Proceedings of the
The 33rd European Safety and Reliability Conference (ESREL 2023)
3 – 8 September 2023, Southampton, UK
Optimal Operational Planning of Wind Turbine Fatigue Progression Under Stochastic Wind Uncertainty
Fraunhofer IWES, Am Luneort 100, 27572 Bremerhaven, Germany.
ABSTRACT
Wind turbines are designed to operate continuously over a lifetime of at least 20 years. During this time, they are prone to high loads under various site-specific environmental conditions. All large structural components like e.g., the tower and the rotor blades are designed to withstand the loads over their entire lifetime under consideration of the environmental conditions. The requirements for operation are safeguarded by national and international standards and uncertainties are often compensated by conservative assumptions and partial safety factors. One of the main design drivers for the structural components is fatigue damage (Liao, Ding et al., 2022). The crack growth is induced by cyclic forces and bending moments at various places of a turbine and are thus influenced not only from the environmental conditions but also by the operation of a turbine. Intelligent operational management can be used to make best use of the available load bearing capacity.

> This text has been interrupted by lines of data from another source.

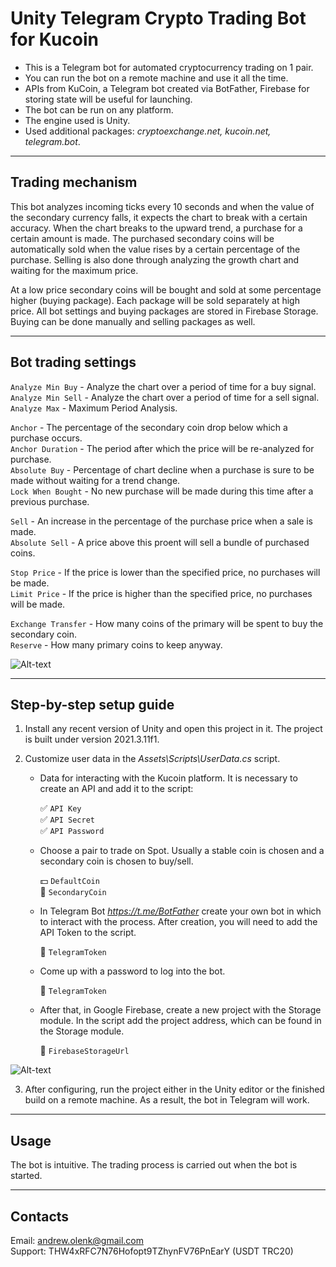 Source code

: # Unity Telegram Crypto Trading Bot for Kucoin
* This is a Telegram bot for automated cryptocurrency trading on 1 pair.
* You can run the bot on a remote machine and use it all the time.
* APIs from KuCoin, a Telegram bot created via BotFather, Firebase for storing state will be useful for launching.
* The bot can be run on any platform.
* The engine used is Unity.
* Used additional packages: <i>cryptoexchange.net, kucoin.net, telegram.bot</i>.

____


## Trading mechanism
This bot analyzes incoming ticks every 10 seconds and when the value of the secondary currency falls, it expects the chart to break with a certain accuracy. When the chart breaks to the upward trend, a purchase for a certain amount is made. The purchased secondary coins will be automatically sold when the value rises by a certain percentage of the purchase. Selling is also done through analyzing the growth chart and waiting for the maximum price.

At a low price secondary coins will be bought and sold at some percentage higher (buying package). Each package will be sold separately at high price.
All bot settings and buying packages are stored in Firebase Storage.
Buying can be done manually and selling packages as well.

____

## Bot trading settings
`Analyze Min Buy` - Analyze the chart over a period of time for a buy signal.    
`Analyze Min Sell` - Analyze the chart over a period of time for a sell signal.    
`Analyze Max` - Maximum Period Analysis.    

`Anchor` - The percentage of the secondary coin drop below which a purchase occurs.    
`Anchor Duration` - The period after which the price will be re-analyzed for purchase.    
`Absolute Buy` - Percentage of chart decline when a purchase is sure to be made without waiting for a trend change.    
`Lock When Bought` - No new purchase will be made during this time after a previous purchase.    

`Sell` - An increase in the percentage of the purchase price when a sale is made.    
`Absolute Sell` - A price above this proent will sell a bundle of purchased coins.    

`Stop Price` - If the price is lower than the specified price, no purchases will be made.    
`Limit Price` - If the price is higher than the specified price, no purchases will be made.    

`Exchange Transfer` - How many coins of the primary will be spent to buy the secondary coin.    
`Reserve` - How many primary coins to keep anyway.    

![Alt-text](https://i.ibb.co/r2F18hp/4.png "Bot Settings")

____

## Step-by-step setup guide
1. Install any recent version of Unity and open this project in it. The project is built under version 2021.3.11f1.
2. Customize user data in the <i>Assets\Scripts\UserData.cs</i> script.
   
   -  Data for interacting with the Kucoin platform. It is necessary to create an API and add it to the script:
         
      :white_check_mark: `API Key`    
      :white_check_mark: `API Secret`    
      :white_check_mark: `API Password`

   - Choose a pair to trade on Spot. Usually a stable coin is chosen and a secondary coin is chosen to buy/sell.
             
      :dollar: `DefaultCoin`    
      :money_with_wings: `SecondaryCoin`

   - In Telegram Bot <i>https://t.me/BotFather</i> create your own bot in which to interact with the process. After creation, you will need to add the API Token to the script.
              
      :speech_balloon: `TelegramToken`    

    - Come up with a password to log into the bot.
          
      :closed_lock_with_key: `TelegramToken`

    - After that, in Google Firebase, create a new project with the Storage module. In the script add the project address, which can be found in the Storage module.
          
      :floppy_disk: `FirebaseStorageUrl`

![Alt-text](https://i.ibb.co/cxkWXsj/5.png)

3. After configuring, run the project either in the Unity editor or the finished build on a remote machine. As a result, the bot in Telegram will work.

____

## Usage
The bot is intuitive. The trading process is carried out when the bot is started.

____

## Contacts
Email: andrew.olenk@gmail.com    
Support: THW4xRFC7N76Hofopt9TZhynFV76PnEarY (USDT TRC20)
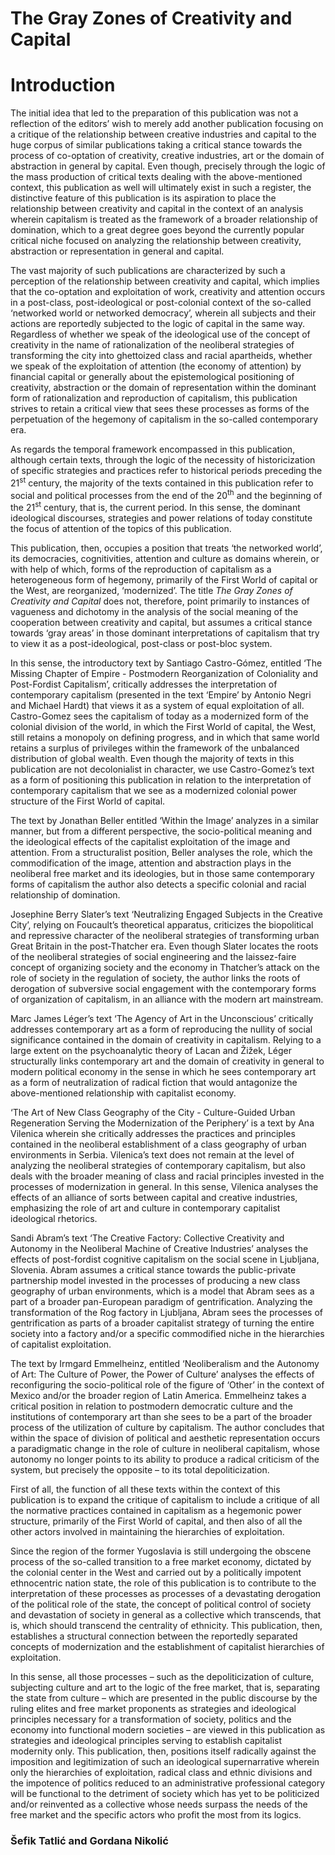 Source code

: # The Gray Zones of Creativity and Capital

# Introduction

The initial idea that led to the preparation of this publication was not
a reflection of the editors’ wish to merely add another publication
focusing on a critique of the relationship between creative industries
and capital to the huge corpus of similar publications taking a critical
stance towards the process of co-optation of creativity, creative
industries, art or the domain of abstraction in general by capital. Even
though, precisely through the logic of the mass production of critical
texts dealing with the above-mentioned context, this publication as well
will ultimately exist in such a register, the distinctive feature of
this publication is its aspiration to place the relationship between
creativity and capital in the context of an analysis wherein capitalism
is treated as the framework of a broader relationship of domination,
which to a great degree goes beyond the currently popular critical niche
focused on analyzing the relationship between creativity, abstraction or
representation in general and capital.

The vast majority of such publications are characterized by such a
perception of the relationship between creativity and capital, which
implies that the co-optation and exploitation of work, creativity and
attention occurs in a post-class, post-ideological or post-colonial
context of the so-called ‘networked world or networked democracy’,
wherein all subjects and their actions are reportedly subjected to the
logic of capital in the same way. Regardless of whether we speak of the
ideological use of the concept of creativity in the name of
rationalization of the neoliberal strategies of transforming the city
into ghettoized class and racial apartheids, whether we speak of the
exploitation of attention (the economy of attention) by financial
capital or generally about the epistemological positioning of
creativity, abstraction or the domain of representation within the
dominant form of rationalization and reproduction of capitalism, this
publication strives to retain a critical view that sees these processes
as forms of the perpetuation of the hegemony of capitalism in the
so-called contemporary era.

As regards the temporal framework encompassed in this publication,
although certain texts, through the logic of the necessity of
historicization of specific strategies and practices refer to historical
periods preceding the 21<sup>st</sup> century, the majority of the texts contained
in this publication refer to social and political processes from the end
of the 20<sup>th</sup> and the beginning of the 21<sup>st</sup> century, that is, the current
period. In this sense, the dominant ideological discourses, strategies
and power relations of today constitute the focus of attention of the
topics of this publication.

This publication, then, occupies a position that treats ‘the networked
world’, its democracies, cognitivities, attention and culture as domains
wherein, or with help of which, forms of the reproduction of capitalism
as a heterogeneous form of hegemony, primarily of the First World of
capital or the West, are reorganized, ‘modernized’. The title *The Gray
Zones of Creativity and Capital* does not, therefore, point primarily to
instances of vagueness and dichotomy in the analysis of the social
meaning of the cooperation between creativity and capital, but assumes a
critical stance towards ‘gray areas’ in those dominant interpretations
of capitalism that try to view it as a post-ideological, post-class or
post-bloc system.

In this sense, the introductory text by Santiago Castro-Gómez, entitled
‘The Missing Chapter of Empire - Postmodern Reorganization of
Coloniality and Post-Fordist Capitalism’, critically addresses the
interpretation of contemporary capitalism (presented in the text
‘Empire’ by Antonio Negri and Michael Hardt) that views it as a system
of equal exploitation of all. Castro-Gomez sees the capitalism of today
as a modernized form of the colonial division of the world, in which the
First World of capital, the West, still retains a monopoly on defining
progress, and in which that same world retains a surplus of privileges
within the framework of the unbalanced distribution of global wealth.
Even though the majority of texts in this publication are not
decolonialist in character, we use Castro-Gomez’s text as a form of
positioning this publication in relation to the interpretation of
contemporary capitalism that we see as a modernized colonial power
structure of the First World of capital.

The text by Jonathan Beller entitled ‘Within the Image’ analyzes in a
similar manner, but from a different perspective, the socio-political
meaning and the ideological effects of the capitalist exploitation of
the image and attention. From a structuralist position, Beller analyses
the role, which the commodification of the image, attention and
abstraction plays in the neoliberal free market and its ideologies, but
in those same contemporary forms of capitalism the author also detects a
specific colonial and racial relationship of domination.

Josephine Berry Slater’s text ‘Neutralizing Engaged Subjects in the
Creative City’, relying on Foucault’s theoretical apparatus, criticizes
the biopolitical and repressive character of the neoliberal strategies
of transforming urban Great Britain in the post-Thatcher era. Even
though Slater locates the roots of the neoliberal strategies of social
engineering and the laissez-faire concept of organizing society and the
economy in Thatcher’s attack on the role of society in the regulation of
society, the author links the roots of derogation of subversive social
engagement with the contemporary forms of organization of capitalism, in
an alliance with the modern art mainstream.

Marc James Léger’s text ‘The Agency of Art in the Unconscious’
critically addresses contemporary art as a form of reproducing the
nullity of social significance contained in the domain of creativity in
capitalism. Relying to a large extent on the psychoanalytic theory of
Lacan and Žižek, Léger structurally links contemporary art and the
domain of creativity in general to modern political economy in the sense
in which he sees contemporary art as a form of neutralization of radical
fiction that would antagonize the above-mentioned relationship with
capitalist economy.

‘The Art of New Class Geography of the City - Culture-Guided Urban
Regeneration Serving the Modernization of the Periphery’ is a text by
Ana Vilenica wherein she critically addresses the practices and
principles contained in the neoliberal establishment of a class
geography of urban environments in Serbia. Vilenica’s text does not
remain at the level of analyzing the neoliberal strategies of
contemporary capitalism, but also deals with the broader meaning of
class and racial principles invested in the processes of modernization
in general. In this sense, Vilenica analyses the effects of an alliance
of sorts between capital and creative industries, emphasizing the role
of art and culture in contemporary capitalist ideological rhetorics.

Sandi Abram’s text ‘The Creative Factory: Collective Creativity and
Autonomy in the Neoliberal Machine of Creative Industries’ analyses the
effects of post-fordist cognitive capitalism on the social scene in
Ljubljana, Slovenia. Abram assumes a critical stance towards the
public-private partnership model invested in the processes of producing
a new class geography of urban environments, which is a model that Abram
sees as a part of a broader pan-European paradigm of gentrification.
Analyzing the transformation of the Rog factory in Ljubljana, Abram sees
the processes of gentrification as parts of a broader capitalist
strategy of turning the entire society into a factory and/or a specific
commodified niche in the hierarchies of capitalist exploitation.

The text by Irmgard Emmelheinz, entitled ‘Neoliberalism and the Autonomy
of Art: The Culture of Power, the Power of Culture’ analyses the effects
of reconfiguring the socio-political role of the figure of ‘Other’ in
the context of Mexico and/or the broader region of Latin America.
Emmelheinz takes a critical position in relation to postmodern
democratic culture and the institutions of contemporary art than she
sees to be a part of the broader process of the utilization of culture
by capitalism. The author concludes that within the space of division of
political and aesthetic representation occurs a paradigmatic change in
the role of culture in neoliberal capitalism, whose autonomy no longer
points to its ability to produce a radical criticism of the system, but
precisely the opposite – to its total depoliticization.

First of all, the function of all these texts within the context of this
publication is to expand the critique of capitalism to include a
critique of all the normative practices contained in capitalism as a
hegemonic power structure, primarily of the First World of capital, and
then also of all the other actors involved in maintaining the
hierarchies of exploitation.

Since the region of the former Yugoslavia is still undergoing the
obscene process of the so-called transition to a free market economy,
dictated by the colonial center in the West and carried out by a
politically impotent ethnocentric nation state, the role of this
publication is to contribute to the interpretation of these processes as
processes of a devastating derogation of the political role of the
state, the concept of political control of society and devastation of
society in general as a collective which transcends, that is, which
should transcend the centrality of ethnicity. This publication, then,
establishes a structural connection between the reportedly separated
concepts of modernization and the establishment of capitalist
hierarchies of exploitation.

In this sense, all those processes – such as the depoliticization of
culture, subjecting culture and art to the logic of the free market,
that is, separating the state from culture – which are presented in the
public discourse by the ruling elites and free market proponents as
strategies and ideological principles necessary for a transformation of
society, politics and the economy into functional modern societies – are
viewed in this publication as strategies and ideological principles
serving to establish capitalist modernity only. This publication, then,
positions itself radically against the imposition and legitimization of
such an ideological supernarrative wherein only the hierarchies of
exploitation, radical class and ethnic divisions and the impotence of
politics reduced to an administrative professional category will be
functional to the detriment of society which has yet to be politicized
and/or reinvented as a collective whose needs surpass the needs of the
free market and the specific actors who profit the most from its logics.

### Šefik Tatlić and Gordana Nikolić
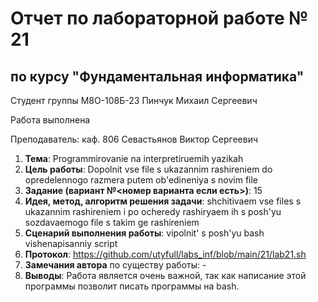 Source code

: # Отчет по лабораторной работе № 21
## по курсу "Фундаментальная информатика"

Студент группы М8О-108Б-23 Пинчук Михаил Сергеевич

Работа выполнена 

Преподаватель: каф. 806 Севастьянов Виктор Сергеевич

1. **Тема**: Programmirovanie na interpretiruemih yazikah
2. **Цель работы**: Dopolnit vse file s ukazannim rashireniem do opredelennogo razmera putem ob'edineniya s novim file
3. **Задание (вариант №<номер варианта если есть>)**: 15
4. **Идея, метод, алгоритм решения задачи**: shchitivaem vse files s ukazannim rashireniem i po ocheredy rashiryaem ih s posh'yu sozdavaemogo file s takim ge rashireniem
5. **Сценарий выполнения работы**: vipolnit' s posh'yu bash vishenapisanniy script
6. **Протокол**: https://github.com/utyfull/labs_inf/blob/main/21/lab21.sh
7. **Замечания автора** по существу работы: -
8. **Выводы**: Работа является очень важной, так как написание этой программы позволит писать программы на bash.
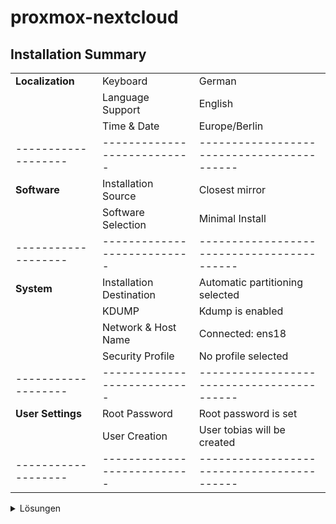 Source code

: # proxmox-nextcloud
## Installation Summary
|                   |                           |                                          |
|-------------------|---------------------------|------------------------------------------|
| **Localization**  | Keyboard                  | German                                   |
|                   | Language Support          | English                                  |
|                   | Time & Date               | Europe/Berlin                            |
|-------------------|---------------------------|------------------------------------------|
| **Software**      | Installation Source       | Closest mirror                           |
|                   | Software Selection        | Minimal Install                          |
|-------------------|---------------------------|------------------------------------------|
| **System**        | Installation Destination  | Automatic partitioning selected          |
|                   | KDUMP                     | Kdump is enabled                         |
|                   | Network & Host Name       | Connected: ens18                         |
|                   | Security Profile          | No profile selected                      |
|-------------------|---------------------------|------------------------------------------|
| **User Settings** | Root Password             | Root password is set                     |
|                   | User Creation             | User tobias will be created              |
|-------------------|---------------------------|------------------------------------------|

<details>
<summary>Lösungen</summary>

- `mkdir myfirst-repo-student111 && cd $_`
- `which  git`
- `rpm -qf /usr/bin/git`
- `dnf info git`


</details>

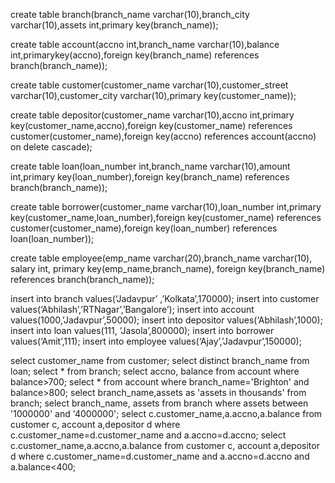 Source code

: create table branch(branch_name varchar(10),branch_city varchar(10),assets int,primary key(branch_name));

create table account(accno int,branch_name varchar(10),balance int,primarykey(accno),foreign
key(branch_name) references branch(branch_name));

create table customer(customer_name varchar(10),customer_street varchar(10),customer_city
varchar(10),primary key(customer_name));

create table depositor(customer_name varchar(10),accno int,primary
key(customer_name,accno),foreign key(customer_name) references
customer(customer_name),foreign key(accno) references account(accno) on delete cascade);

create table loan(loan_number int,branch_name varchar(10),amount int,primary
key(loan_number),foreign key(branch_name) references branch(branch_name));

create table borrower(customer_name varchar(10),loan_number int,primary
key(customer_name,loan_number),foreign key(customer_name) references
customer(customer_name),foreign key(loan_number) references loan(loan_number));

create table employee(emp_name varchar(20),branch_name varchar(10), salary int, primary
key(emp_name,branch_name), foreign key(branch_name) references branch(branch_name));

insert into branch values(‘Jadavpur’
,’Kolkata’,170000);
insert into customer values(‘Abhilash’,’RTNagar’,’Bangalore’);
insert into account values(1000,’Jadavpur’,50000);
insert into depositor values(‘Abhilash’,1000);
insert into loan values(111,
’Jasola’,800000);
insert into borrower values(‘Amit’,111);
insert into employee values(‘Ajay’,’Jadavpur’,150000);

select customer_name from customer;
select distinct branch_name from loan;
select * from branch;
select accno, balance from account where balance>700;
select * from account where branch_name='Brighton' and balance>800;
select branch_name,assets as 'assets in thousands' from branch;
select branch_name, assets from branch where assets between '1000000' and '4000000';
select c.customer_name,a.accno,a.balance from customer c, account a,depositor d where
c.customer_name=d.customer_name and a.accno=d.accno;
select c.customer_name,a.accno,a.balance from customer c, account a,depositor d where
c.customer_name=d.customer_name and a.accno=d.accno and a.balance<400;

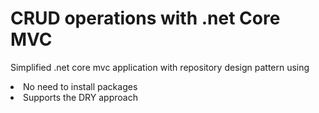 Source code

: <div class="container">
  <div class="jumbotron">
    <h1> CRUD operations with .net Core MVC</h1>      
    <p>Simplified .net core mvc application with repository design pattern using</p>
  </div>
  <li>No need to install packages</li>      
  <li>Supports the DRY approach</li>      
</div>

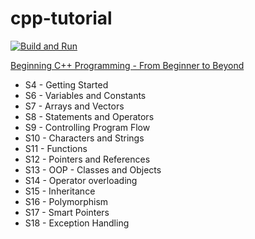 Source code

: # cpp-tutorial

[![Build and Run](https://github.com/shalex88/cpp-tutorial/actions/workflows/build.yaml/badge.svg)](https://github.com/shalex88/cpp-tutorial/actions/workflows/build.yaml)

[Beginning C++ Programming - From Beginner to Beyond](https://www.udemy.com/course/beginning-c-plus-plus-programming/)

* S4 - Getting Started
* S6 - Variables and Constants
* S7 - Arrays and Vectors
* S8 - Statements and Operators
* S9 - Controlling Program Flow
* S10 - Characters and Strings
* S11 - Functions
* S12 - Pointers and References
* S13 - OOP - Classes and Objects
* S14 - Operator overloading
* S15 - Inheritance
* S16 - Polymorphism
* S17 - Smart Pointers
* S18 - Exception Handling
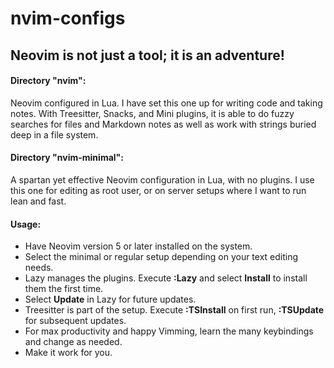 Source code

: # nvim-configs

## Neovim is not just a tool; it is an adventure!

#### Directory "nvim":
Neovim configured in Lua.  I have set this one up for writing code and taking notes.  With Treesitter, Snacks, and Mini plugins, it is able to do fuzzy searches for files and Markdown notes as well as work with strings buried deep in a file system.

#### Directory "nvim-minimal":
A spartan yet effective Neovim configuration in Lua, with no plugins.  I use this one for editing as root user, or on server setups where I want to run lean and fast.

#### Usage:
 - Have Neovim version 5 or later installed on the system.
 - Select the minimal or regular setup depending on your text editing needs.
 - Lazy manages the plugins. Execute **:Lazy** and select **Install** to install them the first time.
 - Select **Update** in Lazy for future updates.
 - Treesitter is part of the setup. Execute **:TSInstall** on first run, **:TSUpdate** for subsequent updates.
 - For max productivity and happy Vimming, learn the many keybindings and change as needed.
 - Make it work for you.
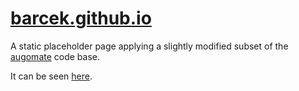 # [barcek.github.io](https://barcek.github.io/)

A static placeholder page applying a slightly modified subset of the [augomate](https://github.com/barcek/augomate) code base.

It can be seen [here](https://barcek.github.io/).

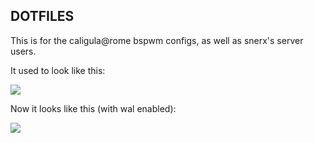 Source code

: <h2>DOTFILES</h2>

This is for the caligula@rome bspwm configs, as well as snerx's server users.


It used to look like this: 

<img src="https://i.redd.it/9ioonxgbzi3z.png">

Now it looks like this (with wal enabled):

<img src="https://i.imgur.com/8Zk642P.png">
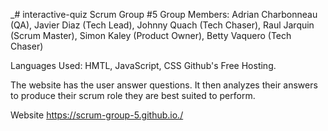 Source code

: _# interactive-quiz
Scrum Group #5
Group Members: Adrian Charbonneau (QA), Javier Diaz (Tech Lead), Johnny Quach (Tech Chaser), Raul Jarquin (Scrum Master), Simon Kaley (Product Owner), Betty Vaquero (Tech Chaser)

Languages Used: HMTL, JavaScript, CSS
Github's Free Hosting.

The website has the user answer questions. It then analyzes their answers to produce their scrum role they are best suited to perform.

Website
https://scrum-group-5.github.io./
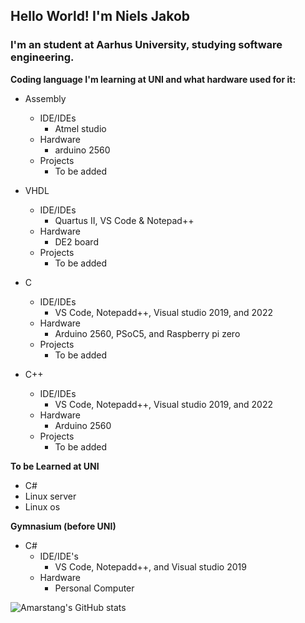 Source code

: ## Hello World! I'm Niels Jakob
### I'm an student at Aarhus University, studying software engineering.
**Coding language I'm learning at UNI and what hardware used for it:**
- Assembly
  - IDE/IDEs
    - Atmel studio
  - Hardware
    - arduino 2560
  - Projects
    - To be added

- VHDL
  - IDE/IDEs
    - Quartus II, VS Code & Notepad++
  - Hardware
    - DE2 board
  - Projects
    - To be added

- C
  - IDE/IDEs
    - VS Code, Notepadd++, Visual studio 2019, and 2022
  - Hardware
    - Arduino 2560, PSoC5, and Raspberry pi zero
  - Projects
    - To be added

- C++
  - IDE/IDEs
    - VS Code, Notepadd++, Visual studio 2019, and 2022
  - Hardware
    - Arduino 2560
  - Projects
    - To be added

**To be Learned at UNI**
- C#
- Linux server
- Linux os

**Gymnasium (before UNI)**
- C#
  - IDE/IDE's
    - VS Code, Notepadd++, and Visual studio 2019
  - Hardware
    - Personal Computer

<!--
<img align="left" width="47%" src="https://github-readme-stats.vercel.app/api?username=amarstang&show_icons=true&title_color=ff652f&icon_color=ff652f&text_color=eeeeee&bg_color=141321&border_color=ce7e00&border_radius=10"/>


<img align="left" width="47%" src="https://github-readme-stats.vercel.app/api/top-langs/?username=amarstang&layout=compact" />
-->                       
                       
![Amarstang's GitHub stats](https://github-readme-stats.vercel.app/api?username=amarstang&show_icons=true&title_color=ff652f&icon_color=ff652f&text_color=eeeeee&bg_color=141321&border_color=ce7e00&border_radius=10)

<!--[![Top Langs](https://github-readme-stats.vercel.app/api/top-langs/?username=amarstang&layout=compact)](https://github.com/anuraghazra/github-readme-stats) -->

We developed a method which creates an optimal long-term operational planning by optimally distributing the damage contribution over the entire or remaining lifetime (Requate et al. 2022). The planning makes use of the nonlinear relationship between external conditions, load reducing control and induced fatigue damage. Currently, this optimization is based on deterministic assumptions where an individual target damage needs to be specified for each component. Now, we use uncertainties of annual wind distribution parameters as the basis for a probabilistic assessment of time to failure for each component. This allows for combination using a simple reliability model, which yields the lifetime of the entire wind turbine system. The impact of individual component optimizations on overall system reliability is evaluated. Results show that all approaches yield a potential for extended lifetime, however the margin and the secondary impact differ greatly. Simultaneously, the span of probabilistic lifetimes emphasizes that uncertainty has a significant impact on the selection of an optimal strategy. Our findings provide a step towards a probabilistic and reliability-based long-term operational planning for an entire wind turbine system that is composed of multiple components.
Keywords: Wind energy, Fatigue reliability, Operational optimization, Wind uncertainty, Lifetime planning.